Capt. Matt Lamb of Chasin’ Tails Outdoors in Atlantic Beach said that offshore fishing has been great, and despite some dirty water caused by runoff, flounder and sheepshead are biting. But the big surprise is how well speckled trout are dealing with all the runoff.

“The specks are here and biting,” Lamb said. “I am genuinely surprised and excited. I went fishing with a friend last week for redfish and hoped I might find a few trout to have tacos for dinner that night. “We found specks, and not just a few to pick at, but a lot of specks. Counting the shorts and barely legal ones we released, we must have caught at least 20. We didn’t have any huge trout, but we didn’t keep anything less than 16 inches and we kept our limits.”

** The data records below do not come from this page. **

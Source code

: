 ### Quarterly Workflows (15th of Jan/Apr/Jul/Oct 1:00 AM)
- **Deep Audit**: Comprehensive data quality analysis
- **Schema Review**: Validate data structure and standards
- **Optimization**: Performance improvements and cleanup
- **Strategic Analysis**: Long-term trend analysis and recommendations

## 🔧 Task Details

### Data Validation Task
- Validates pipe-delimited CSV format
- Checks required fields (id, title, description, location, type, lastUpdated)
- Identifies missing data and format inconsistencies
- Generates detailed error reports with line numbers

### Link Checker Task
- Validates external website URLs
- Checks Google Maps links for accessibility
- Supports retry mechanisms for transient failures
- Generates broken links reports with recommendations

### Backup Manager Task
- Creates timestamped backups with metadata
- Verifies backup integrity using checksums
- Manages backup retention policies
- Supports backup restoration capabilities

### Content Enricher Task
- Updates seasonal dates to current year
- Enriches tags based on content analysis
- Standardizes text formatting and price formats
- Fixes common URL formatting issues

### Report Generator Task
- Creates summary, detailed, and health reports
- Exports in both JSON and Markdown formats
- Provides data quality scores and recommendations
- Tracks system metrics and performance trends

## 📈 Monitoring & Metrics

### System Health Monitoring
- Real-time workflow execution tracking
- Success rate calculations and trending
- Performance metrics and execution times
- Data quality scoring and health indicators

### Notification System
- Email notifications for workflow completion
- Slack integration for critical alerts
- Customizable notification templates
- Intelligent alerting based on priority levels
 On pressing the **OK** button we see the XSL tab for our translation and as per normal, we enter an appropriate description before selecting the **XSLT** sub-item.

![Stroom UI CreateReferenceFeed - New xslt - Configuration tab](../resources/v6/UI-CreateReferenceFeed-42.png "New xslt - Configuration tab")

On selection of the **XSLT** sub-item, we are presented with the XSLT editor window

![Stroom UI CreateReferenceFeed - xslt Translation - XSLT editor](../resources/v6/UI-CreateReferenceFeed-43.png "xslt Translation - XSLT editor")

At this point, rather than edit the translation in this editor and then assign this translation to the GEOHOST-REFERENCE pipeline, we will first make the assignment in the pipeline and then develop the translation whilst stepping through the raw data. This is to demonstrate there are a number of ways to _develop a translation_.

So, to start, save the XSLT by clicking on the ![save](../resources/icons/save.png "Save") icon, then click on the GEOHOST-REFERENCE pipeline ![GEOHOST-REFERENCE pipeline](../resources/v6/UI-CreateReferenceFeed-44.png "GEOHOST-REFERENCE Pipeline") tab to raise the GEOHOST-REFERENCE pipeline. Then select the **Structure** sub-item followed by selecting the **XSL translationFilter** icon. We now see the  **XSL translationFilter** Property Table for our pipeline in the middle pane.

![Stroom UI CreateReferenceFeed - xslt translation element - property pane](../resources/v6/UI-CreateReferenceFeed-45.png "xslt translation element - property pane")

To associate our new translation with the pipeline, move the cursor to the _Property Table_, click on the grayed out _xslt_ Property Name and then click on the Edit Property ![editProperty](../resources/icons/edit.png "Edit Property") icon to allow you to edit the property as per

Lamb said when he reached his first spot that day, he was worried the water was too dirty and too fresh for the trout – which prefer clean, high-salinity water. But he barely had three rods out with mud minnows and Gulp! Shrimp under popping corks before the specks hit. 

“I was glad to see the specks biting so well, especially this early in the year and with mud minnows for bait,” Lamb said. “They often won’t hit mud minnows until the shrimp and other baits are gone. I’m guessing all the rain has flushed a bunch of mud minnows out of the drains and smaller creeks, and the trout are hungry and eating them. They sure were following the sound from the popping corks to them and chowing down.”